South San Francisco, CA November 8, 2015 Re-broadcast from BioSpace
After a string of disappointing clinical trials, South San Francisco-based KaloBios Pharmaceuticals, Inc. (KBIO) announced yesterday that it was slashing its workforce by 61 percent and is restructuring the company, as well as contemplating a sale.
The company indicated it will lay off 17 employees in order to shift resources to development of lenzilumab, or KB003, toward treatment of chronic monomyelocytic leukemia (CMML). The compound is an anti-GM-CSF mAb originally tested for asthma, but was not effective in clinical trials. The company’s IND in CMML, an orphan oncology indication, has been cleared by the U.S. Food and Drug Administration (FDA), and is currently initiating a Phase I trial and expects to start dosing patients before the end of the year.
In addition, KaloBios plans to pause enrollment in its Phase II trial of KB004 in certain hematologic malignancies. KB004 is a non-fucosylated mAb that targets EphA3 in hematologic cancers and solid tumors. It apparently has a number of cancer treatment mechanisms. The Phase I dose escalation trial is fully enrolled.
“While this decision was extremely difficult, aligning and managing our limited resources to maximize the opportunity for continued development of lenzilumab is our most important priority,” said Herb Ross, the company’s chief financial officer and interim chief executive officer, in a statement. “I would like to sincerely thank all of our departing employees and recognize their important and valued contributions to KaloBios.”
KaloBios also indicates that it is evaluating various strategies moving forward, including possible sale of the company or its assets. Also, as a result, it will not be filing its Form 10-Q for the third quarter on time, and will instead file a 12b-25, notification of inability to timely file form.

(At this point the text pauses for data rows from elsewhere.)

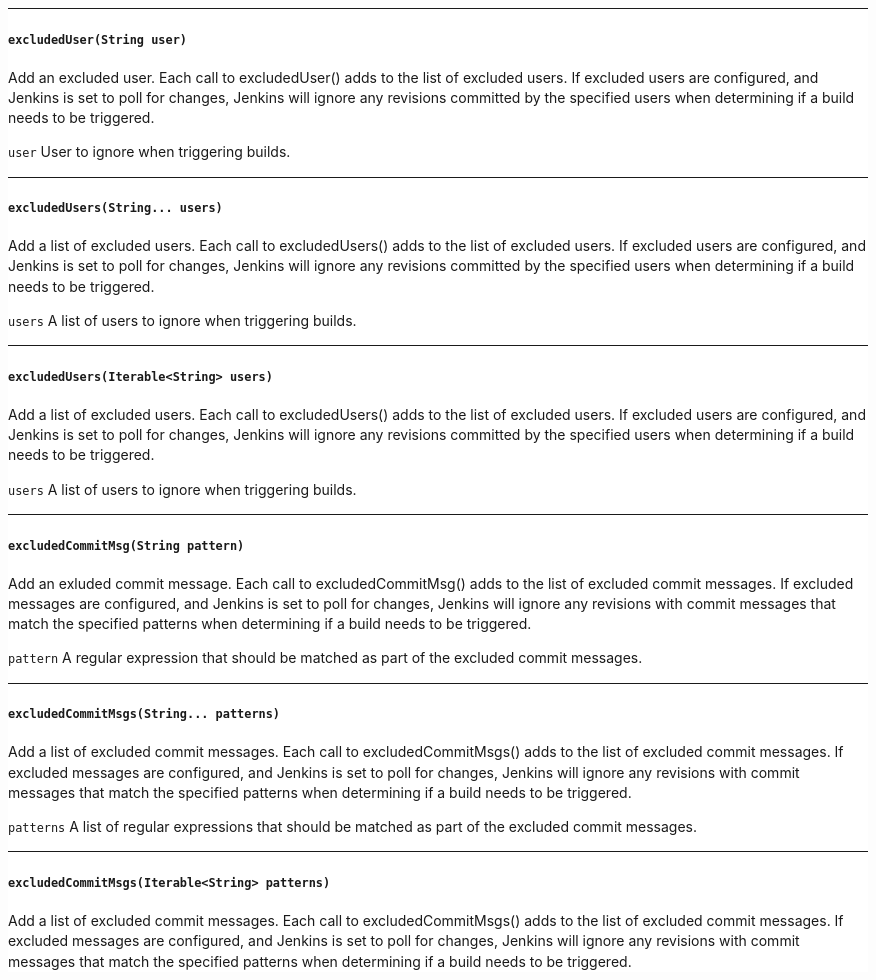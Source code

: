 ----
#### `excludedUser(String user)`

Add an excluded user.  Each call to excludedUser() adds to the list of excluded users. If excluded users are configured, and Jenkins is set to poll for changes, Jenkins will ignore any revisions committed by the specified users when determining if a build needs to be triggered.

`user` User to ignore when triggering builds.

----
#### `excludedUsers(String... users)`

Add a list of excluded users.  Each call to excludedUsers() adds to the list of excluded users. If excluded users are configured, and Jenkins is set to poll for changes, Jenkins will ignore any revisions committed by the specified users when determining if a build needs to be triggered.

`users` A list of users to ignore when triggering builds.

----
#### `excludedUsers(Iterable<String> users)`

Add a list of excluded users.  Each call to excludedUsers() adds to the list of excluded users. If excluded users are configured, and Jenkins is set to poll for changes, Jenkins will ignore any revisions committed by the specified users when determining if a build needs to be triggered.

`users` A list of users to ignore when triggering builds.

----
#### `excludedCommitMsg(String pattern)`

Add an exluded commit message.  Each call to excludedCommitMsg() adds to the list of excluded commit messages. If excluded messages are configured, and Jenkins is set to poll for changes, Jenkins will ignore any revisions with commit messages that match the specified patterns when determining if a build needs to be triggered.

`pattern` A regular expression that should be matched as part of the excluded commit messages.

----
#### `excludedCommitMsgs(String... patterns)`

Add a list of excluded commit messages.  Each call to excludedCommitMsgs() adds to the list of excluded commit messages. If excluded messages are configured, and Jenkins is set to poll for changes, Jenkins will ignore any revisions with commit messages that match the specified patterns when determining if a build needs to be triggered.

`patterns` A list of regular expressions that should be matched as part of the excluded commit messages.

----
#### `excludedCommitMsgs(Iterable<String> patterns)`

Add a list of excluded commit messages.  Each call to excludedCommitMsgs() adds to the list of excluded commit messages. If excluded messages are configured, and Jenkins is set to poll for changes, Jenkins will ignore any revisions with commit messages that match the specified patterns when determining if a build needs to be triggered.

On Aug. 10, the company released its second quarter financial results, indicating a net loss at the quarter ending June 30 of $6 million, or $1.46 per common share. This is compared to a net loss of $9.8 million or $2.38 per common share for the same period in 2014. Research and development expenses were $3.3 million for the quarter, compared to $6.7 million for the third quarter in 2014. As of June 30, the company reported cash, cash equivalents and investments of $23.2 million.
In January 2015, the company reported that one of its drug candidates, KB001-A, failed to meet the primary endpoint in a Phase II trial. KB001-A was being developed to treat Pseudomonas aeruginosa (Pa) lung infections in cystic fibrosis patients. The study failed to show effectiveness and there was no increased time period before the need for antibiotics; in other words, the drug did not cut the risk of pulmonary exacerbations. It also did not show improvement in comparison to placebo. As a result, the company discontinued the program.
KaloBios stock has been muddling along at a steady state since it plummeted in January 2015. Shares traded for $14.80 on Jan. 5, 2015, and traded for $4.19 on Jan. 8. Shares spiked briefly to $4.01 on Sept. 4, and are currently trading for $1.93.